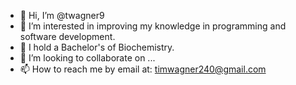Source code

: - 👋 Hi, I’m @twagner9
- 👀 I’m interested in improving my knowledge in programming and software development.
- 🌱 I hold a Bachelor's of Biochemistry.
- 💞️ I’m looking to collaborate on ...
- 📫 How to reach me by email at: timwagner240@gmail.com

<!---
twagner9/twagner9 is a ✨ special ✨ repository because its `README.md` (this file) appears on your GitHub profile.
You can click the Preview link to take a look at your changes.
--->
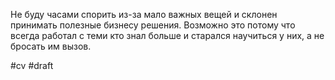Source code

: Не буду часами спорить из-за мало важных вещей и склонен принимать полезные бизнесу решения.
Возможно это потому что всегда работал с теми кто знал больше и старался научиться у них, а не бросать им вызов.

#cv #draft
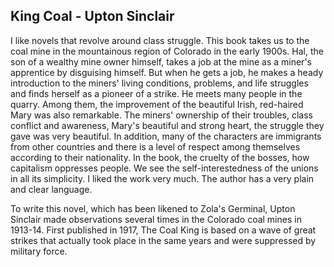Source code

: ## King Coal - Upton Sinclair

I like novels that revolve around class struggle. This book takes us to the coal mine in the mountainous region of Colorado in the early 1900s. Hal, the son of a wealthy mine owner himself, takes a job at the mine as a miner's apprentice by disguising himself. But when he gets a job, he makes a heady introduction to the miners' living conditions, problems, and life struggles and finds herself as a pioneer of a strike. He meets many people in the quarry. Among them, the improvement of the beautiful Irish, red-haired Mary was also remarkable. The miners' ownership of their troubles, class conflict and awareness, Mary's beautiful and strong heart, the struggle they gave was very beautiful. In addition, many of the characters are immigrants from other countries and there is a level of respect among themselves according to their nationality. In the book, the cruelty of the bosses, how capitalism oppresses people. We see the self-interestedness of the unions in all its simplicity. I liked the work very much. The author has a very plain and clear language.

To write this novel, which has been likened to Zola's Germinal, Upton Sinclair made observations several times in the Colorado coal mines in 1913-14. First published in 1917, The Coal King is based on a wave of great strikes that actually took place in the same years and were suppressed by military force.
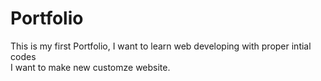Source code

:# Portfolio
This is my first Portfolio, I want to learn web developing with proper intial codes <br>
I want to make new customze website.
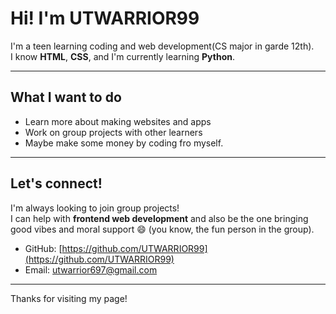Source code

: # Hi! I'm UTWARRIOR99

I'm a teen learning coding and web development(CS major in garde 12th).  
I know **HTML**, **CSS**, and I'm currently learning **Python**.

---

## What I want to do

- Learn more about making websites and apps  
- Work on group projects with other learners  
- Maybe make some money by coding fro myself.

---

## Let's connect!

I'm always looking to join group projects!  
I can help with **frontend web development** and also be the one bringing good vibes and moral support 😄 (you know, the fun person in the group).

- GitHub: [https://github.com/UTWARRIOR99](https://github.com/UTWARRIOR99)  
- Email: utwarrior697@gmail.com

---

Thanks for visiting my page!
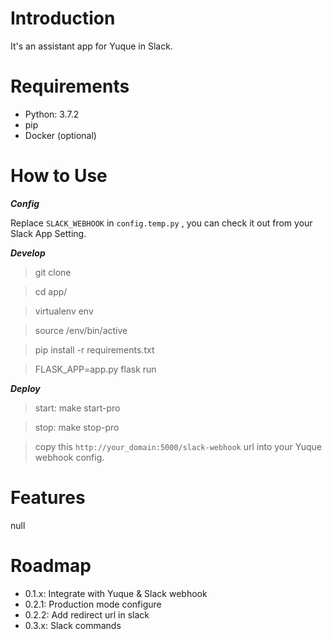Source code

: Introduction
============

It's an assistant app for Yuque in Slack. 

Requirements
============

* Python: 3.7.2 
* pip
* Docker (optional)

How to Use
===========

***Config*** 

Replace `SLACK_WEBHOOK` in `config.temp.py` , you can check it out from your Slack App Setting. 

***Develop***

> git clone 

> cd app/

> virtualenv env 

> source /env/bin/active 

> pip install -r requirements.txt

> FLASK_APP=app.py flask run

***Deploy***

> start: make start-pro

> stop: make stop-pro 

> copy this `http://your_domain:5000/slack-webhook` url into your Yuque webhook config.

Features
=========

null 

Roadmap
=========

* 0.1.x: Integrate with Yuque & Slack webhook
* 0.2.1: Production mode configure
* 0.2.2: Add redirect url in slack
* 0.3.x: Slack commands 
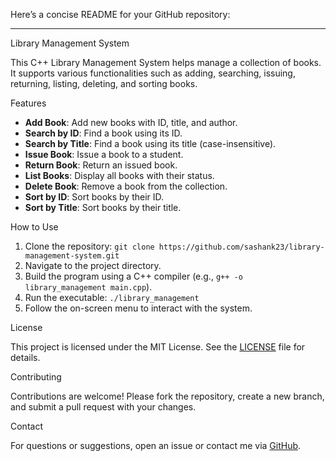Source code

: Here’s a concise README for your GitHub repository:

---

Library Management System

This C++ Library Management System helps manage a collection of books. It supports various functionalities such as adding, searching, issuing, returning, listing, deleting, and sorting books.

Features

- **Add Book**: Add new books with ID, title, and author.
- **Search by ID**: Find a book using its ID.
- **Search by Title**: Find a book using its title (case-insensitive).
- **Issue Book**: Issue a book to a student.
- **Return Book**: Return an issued book.
- **List Books**: Display all books with their status.
- **Delete Book**: Remove a book from the collection.
- **Sort by ID**: Sort books by their ID.
- **Sort by Title**: Sort books by their title.

How to Use

1. Clone the repository: `git clone https://github.com/sashank23/library-management-system.git`
2. Navigate to the project directory.
3. Build the program using a C++ compiler (e.g., `g++ -o library_management main.cpp`).
4. Run the executable: `./library_management`
5. Follow the on-screen menu to interact with the system.

License

This project is licensed under the MIT License. See the [LICENSE](LICENSE) file for details.

Contributing

Contributions are welcome! Please fork the repository, create a new branch, and submit a pull request with your changes.

Contact

For questions or suggestions, open an issue or contact me via [GitHub](https://github.com/sashank23).
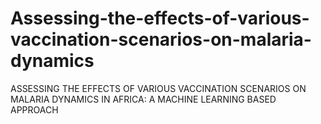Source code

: # Assessing-the-effects-of-various-vaccination-scenarios-on-malaria-dynamics
ASSESSING THE EFFECTS OF VARIOUS VACCINATION SCENARIOS ON MALARIA DYNAMICS IN AFRICA: A MACHINE LEARNING BASED APPROACH
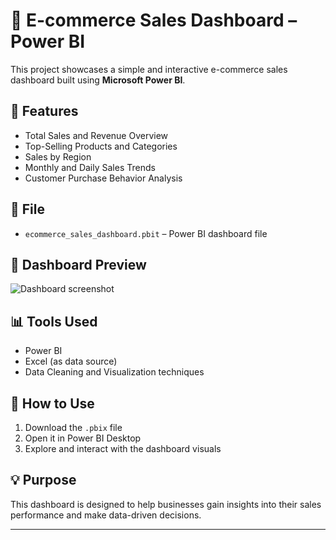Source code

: # 🛒 E-commerce Sales Dashboard – Power BI

This project showcases a simple and interactive e-commerce sales dashboard built using **Microsoft Power BI**.

## 📌 Features

- Total Sales and Revenue Overview  
- Top-Selling Products and Categories  
- Sales by Region  
- Monthly and Daily Sales Trends  
- Customer Purchase Behavior Analysis

## 📁 File

- `ecommerce_sales_dashboard.pbit` – Power BI dashboard file

## 📸 Dashboard Preview

![Dashboard screenshot](<img width="1362" height="728" alt="sales-dashboard" src="https://github.com/user-attachments/assets/dd63bef5-04a9-457d-b4a6-0e15259084f0" />
)

## 📊 Tools Used

- Power BI  
- Excel (as data source)  
- Data Cleaning and Visualization techniques

## 📂 How to Use

1. Download the `.pbix` file
2. Open it in Power BI Desktop
3. Explore and interact with the dashboard visuals

## 💡 Purpose

This dashboard is designed to help businesses gain insights into their sales performance and make data-driven decisions.

---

################

* _To do_
Your answer must be the records above, word for word, with every picture left out.

* _Expected output_
Source code

: - 👋 Hi, I’m @twagner9
- 👀 I’m interested in improving my knowledge in programming and software development.
- 🌱 I hold a Bachelor's of Biochemistry.
- 💞️ I’m looking to collaborate on ...
- 📫 How to reach me by email at: timwagner240@gmail.com

<!---
twagner9/twagner9 is a ✨ special ✨ repository because its `README.md` (this file) appears on your GitHub profile.
You can click the Preview link to take a look at your changes.
--->
Source code

: Не буду часами спорить из-за мало важных вещей и склонен принимать полезные бизнесу решения.
Возможно это потому что всегда работал с теми кто знал больше и старался научиться у них, а не бросать им вызов.

#cv #draft
Source code

: ## King Coal - Upton Sinclair

I like novels that revolve around class struggle. This book takes us to the coal mine in the mountainous region of Colorado in the early 1900s. Hal, the son of a wealthy mine owner himself, takes a job at the mine as a miner's apprentice by disguising himself. But when he gets a job, he makes a heady introduction to the miners' living conditions, problems, and life struggles and finds herself as a pioneer of a strike. He meets many people in the quarry. Among them, the improvement of the beautiful Irish, red-haired Mary was also remarkable. The miners' ownership of their troubles, class conflict and awareness, Mary's beautiful and strong heart, the struggle they gave was very beautiful. In addition, many of the characters are immigrants from other countries and there is a level of respect among themselves according to their nationality. In the book, the cruelty of the bosses, how capitalism oppresses people. We see the self-interestedness of the unions in all its simplicity. I liked the work very much. The author has a very plain and clear language.

To write this novel, which has been likened to Zola's Germinal, Upton Sinclair made observations several times in the Colorado coal mines in 1913-14. First published in 1917, The Coal King is based on a wave of great strikes that actually took place in the same years and were suppressed by military force.
Source code

:# Portfolio
This is my first Portfolio, I want to learn web developing with proper intial codes <br>
I want to make new customze website.
Source code

: # Hi! I'm UTWARRIOR99

I'm a teen learning coding and web development(CS major in garde 12th).  
I know **HTML**, **CSS**, and I'm currently learning **Python**.

---

## What I want to do

- Learn more about making websites and apps  
- Work on group projects with other learners  
- Maybe make some money by coding fro myself.

---

## Let's connect!

I'm always looking to join group projects!  
I can help with **frontend web development** and also be the one bringing good vibes and moral support 😄 (you know, the fun person in the group).

- GitHub: [https://github.com/UTWARRIOR99](https://github.com/UTWARRIOR99)  
- Email: utwarrior697@gmail.com

---

Thanks for visiting my page!
Source code

: Introduction
============

It's an assistant app for Yuque in Slack. 

Requirements
============

* Python: 3.7.2 
* pip
* Docker (optional)

How to Use
===========

***Config*** 

Replace `SLACK_WEBHOOK` in `config.temp.py` , you can check it out from your Slack App Setting. 

***Develop***

> git clone 

> cd app/

> virtualenv env 

> source /env/bin/active 

> pip install -r requirements.txt

> FLASK_APP=app.py flask run

***Deploy***

> start: make start-pro

> stop: make stop-pro 

> copy this `http://your_domain:5000/slack-webhook` url into your Yuque webhook config.

Features
=========

null 

Roadmap
=========

* 0.1.x: Integrate with Yuque & Slack webhook
* 0.2.1: Production mode configure
* 0.2.2: Add redirect url in slack
* 0.3.x: Slack commands 
Source code

: Here’s a concise README for your GitHub repository:

---

Library Management System

This C++ Library Management System helps manage a collection of books. It supports various functionalities such as adding, searching, issuing, returning, listing, deleting, and sorting books.

Features

- **Add Book**: Add new books with ID, title, and author.
- **Search by ID**: Find a book using its ID.
- **Search by Title**: Find a book using its title (case-insensitive).
- **Issue Book**: Issue a book to a student.
- **Return Book**: Return an issued book.
- **List Books**: Display all books with their status.
- **Delete Book**: Remove a book from the collection.
- **Sort by ID**: Sort books by their ID.
- **Sort by Title**: Sort books by their title.

How to Use

1. Clone the repository: `git clone https://github.com/sashank23/library-management-system.git`
2. Navigate to the project directory.
3. Build the program using a C++ compiler (e.g., `g++ -o library_management main.cpp`).
4. Run the executable: `./library_management`
5. Follow the on-screen menu to interact with the system.

License

This project is licensed under the MIT License. See the [LICENSE](LICENSE) file for details.

Contributing

Contributions are welcome! Please fork the repository, create a new branch, and submit a pull request with your changes.

Contact

For questions or suggestions, open an issue or contact me via [GitHub](https://github.com/sashank23).
Source code

: # Assessing-the-effects-of-various-vaccination-scenarios-on-malaria-dynamics
ASSESSING THE EFFECTS OF VARIOUS VACCINATION SCENARIOS ON MALARIA DYNAMICS IN AFRICA: A MACHINE LEARNING BASED APPROACH
Source code

: # 🛒 E-commerce Sales Dashboard – Power BI

This project showcases a simple and interactive e-commerce sales dashboard built using **Microsoft Power BI**.

## 📌 Features

- Total Sales and Revenue Overview  
- Top-Selling Products and Categories  
- Sales by Region  
- Monthly and Daily Sales Trends  
- Customer Purchase Behavior Analysis

## 📁 File

- `ecommerce_sales_dashboard.pbit` – Power BI dashboard file

## 📸 Dashboard Preview

![Dashboard screenshot](<img width="1362" height="728" alt="sales-dashboard" src="https://github.com/user-attachments/assets/dd63bef5-04a9-457d-b4a6-0e15259084f0" />
)

## 📊 Tools Used

- Power BI  
- Excel (as data source)  
- Data Cleaning and Visualization techniques

## 📂 How to Use

1. Download the `.pbix` file
2. Open it in Power BI Desktop
3. Explore and interact with the dashboard visuals

## 💡 Purpose

This dashboard is designed to help businesses gain insights into their sales performance and make data-driven decisions.

---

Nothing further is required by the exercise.